Per molti clienti la soluzione migliore potrebbe rivelarsi anticipare l’entrata in vigore del nuovo modello, controllando lo stato della propria infrastruttura e acquistando quello che serve già oggi, sfruttando così la vecchia metrica, con la facoltà di passare a quella nuova in un momento successivo.
Il mio suggerimento è quindi quello di condurre al più presto un’analisi della propria infrastruttura per capire l’impatto reale del nuovo modello di licensing sui costi e sulla futura innovazione. Passare a un modello per core e non più per processore significa infatti dovere ripartire da zero nelle proprie valutazioni,riconsiderare gli scenari futuri del proprio IT e le prospettive in termini di spesa e ottimizzazione degli asset IT. Alcune scelte possibili o strategie in termini di riduzione dei costi che in precedenza erano state scartate perché non convenienti, come magari passare a un diverso sistema operativo o adottare un approccio open source, potrebbero oggi rivelarsi più interessanti.

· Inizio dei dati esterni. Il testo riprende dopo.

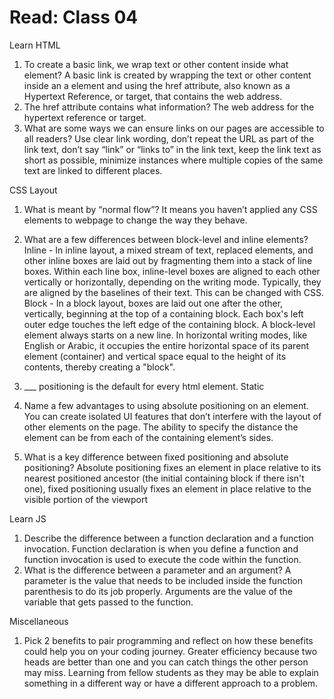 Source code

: # Read: Class 04

Learn HTML

1. To create a basic link, we wrap text or other content inside what element? A basic link is created by wrapping the text or other content inside an a element and using the href attribute, also known as a Hypertext Reference, or target, that contains the web address.
2. The href attribute contains what information? The web address for the hypertext reference or target.  
3. What are some ways we can ensure links on our pages are accessible to all readers? Use clear link wording, don’t repeat the URL as part of the link text, don’t say “link” or “links to” in the link text, keep the link text as short as possible, minimize instances where multiple copies of the same text are linked to different places.

CSS Layout

1. What is meant by “normal flow”? It means you haven’t applied any CSS elements to webpage to change the way they behave.
2. What are a few differences between block-level and inline elements? Inline - In inline layout, a mixed stream of text, replaced elements, and other inline boxes are laid out by fragmenting them into a stack of line boxes. Within each line box, inline-level boxes are aligned to each other vertically or horizontally, depending on the writing mode. Typically, they are aligned by the baselines of their text. This can be changed with CSS. Block - In a block layout, boxes are laid out one after the other, vertically, beginning at the top of a containing block. Each box's left outer edge touches the left edge of the containing block.
A block-level element always starts on a new line. In horizontal writing modes, like English or Arabic, it occupies the entire horizontal space of its parent element (container) and vertical space equal to the height of its contents, thereby creating a "block".

3. ___ positioning is the default for every html element. Static
4. Name a few advantages to using absolute positioning on an element. You can create isolated UI features that don’t interfere with the layout of other elements on the page. The ability to specify the distance the element can be from each of the containing element’s sides.
5. What is a key difference between fixed positioning and absolute positioning? Absolute positioning fixes an element in place relative to its nearest positioned ancestor (the initial containing block if there isn't one), fixed positioning usually fixes an element in place relative to the visible portion of the viewport

Learn JS

1. Describe the difference between a function declaration and a function invocation. Function declaration is when you define a function and function invocation is used to execute the code within the function.
2. What is the difference between a parameter and an argument? A parameter is the value that needs to be included inside the function parenthesis to do its job properly. Arguments are the value of the variable that gets passed to the function.

Miscellaneous

1. Pick 2 benefits to pair programming and reflect on how these benefits could help you on your coding journey. Greater efficiency because two heads are better than one and you can catch things the other person may miss.  Learning from fellow students as they may be able to explain something in a different way or have a different approach to a problem.
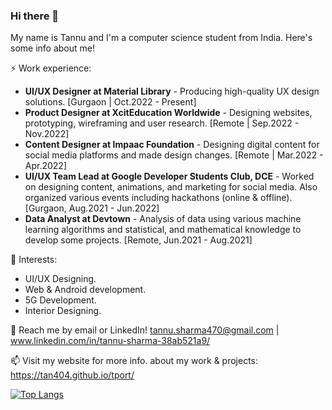 ### Hi there 👋

My name is Tannu and I'm a computer science student from India. Here's some info about me!

⚡ Work experience: <br>
- **UI/UX Designer at Material Library** - Producing high-quality UX design solutions. [Gurgaon | Oct.2022 - Present]
- **Product Designer at XcitEducation Worldwide** - Designing websites, prototyping, wireframing and user research. [Remote | Sep.2022 - Nov.2022]
- **Content Designer at Impaac Foundation** - Designing digital content for social media platforms and made design changes. [Remote | Mar.2022 - Apr.2022]
- **UI/UX Team Lead at Google Developer Students Club, DCE** - Worked on designing content, animations, and marketing for social media. Also organized various events including hackathons (online & offline). [Gurgaon, Aug.2021 - Jun.2022]
- **Data Analyst at Devtown** - Analysis of data using various machine learning algorithms and statistical, and mathematical knowledge to develop some projects. [Remote, Jun.2021 - Aug.2021]

🌱 Interests:
- UI/UX Designing.
- Web & Android development.
- 5G Development.
- Interior Designing.

💬 Reach me by email or LinkedIn! tannu.sharma470@gmail.com | www.linkedin.com/in/tannu-sharma-38ab521a9/

📫 Visit my website for more info. about my work & projects: https://tan404.github.io/tport/

[![Top Langs](https://github-readme-stats.vercel.app/api/top-langs?username=tan404&show_icons=true&locale=en&layout=compact)](https://github.com/anuraghazra/github-readme-stats)

<!--<p><img align="center" src="https://github-readme-stats.vercel.app/api/top-langs?username=tan404&show_icons=true&locale=en&layout=compact" alt="tan404" /></p>-->

<!--

Here are some ideas to get you started:

- 🔭 I’m currently working on ...
- 🌱 I’m currently learning ...
- 👯 I’m looking to collaborate on ...
- 🤔 I’m looking for help with ...
- 💬 Ask me about ...
- 📫 How to reach me: ...
- 😄 Pronouns: ...
- ⚡ Fun fact: ...

-->
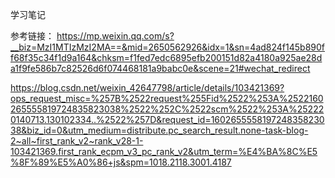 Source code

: 学习笔记


参考链接：
https://mp.weixin.qq.com/s?__biz=MzI1MTIzMzI2MA==&mid=2650562926&idx=1&sn=4ad824f145b890ff68f35c34f1d9a164&chksm=f1fed7edc6895efb200151d82a4180a925ae28da1f9fe586b7c82526d6f074468181a9babc0e&scene=21#wechat_redirect

https://blog.csdn.net/weixin_42647798/article/details/103421369?ops_request_misc=%257B%2522request%255Fid%2522%253A%2522160265555819724835823038%2522%252C%2522scm%2522%253A%252220140713.130102334..%2522%257D&request_id=160265555819724835823038&biz_id=0&utm_medium=distribute.pc_search_result.none-task-blog-2~all~first_rank_v2~rank_v28-1-103421369.first_rank_ecpm_v3_pc_rank_v2&utm_term=%E4%BA%8C%E5%8F%89%E5%A0%86+js&spm=1018.2118.3001.4187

Stabilire l’impatto del nuovo modello di licensing è quindi indispensabile per avviare al più presto le misure necessarie; non sarà semplice per le aziende, pertanto è necessario affidarsi ad esperti in grado di comprendere e valutare gli aspetti tecnologici, le implicazioni di licensing e, più in generale,l’impatto sul business: solo così si potranno analizzare e prevedere rischi e opportunità, traducendo il tutto in una nuova prospettiva di crescita.
Si tratta, in conclusione, di un cambiamento che non si può bloccare: la scelta è se subirne passivamente le conseguenze o se cavalcarlo e sfruttare questo momento come leva per un’ottimizzazione e migliore gestione delle proprie risorse IT.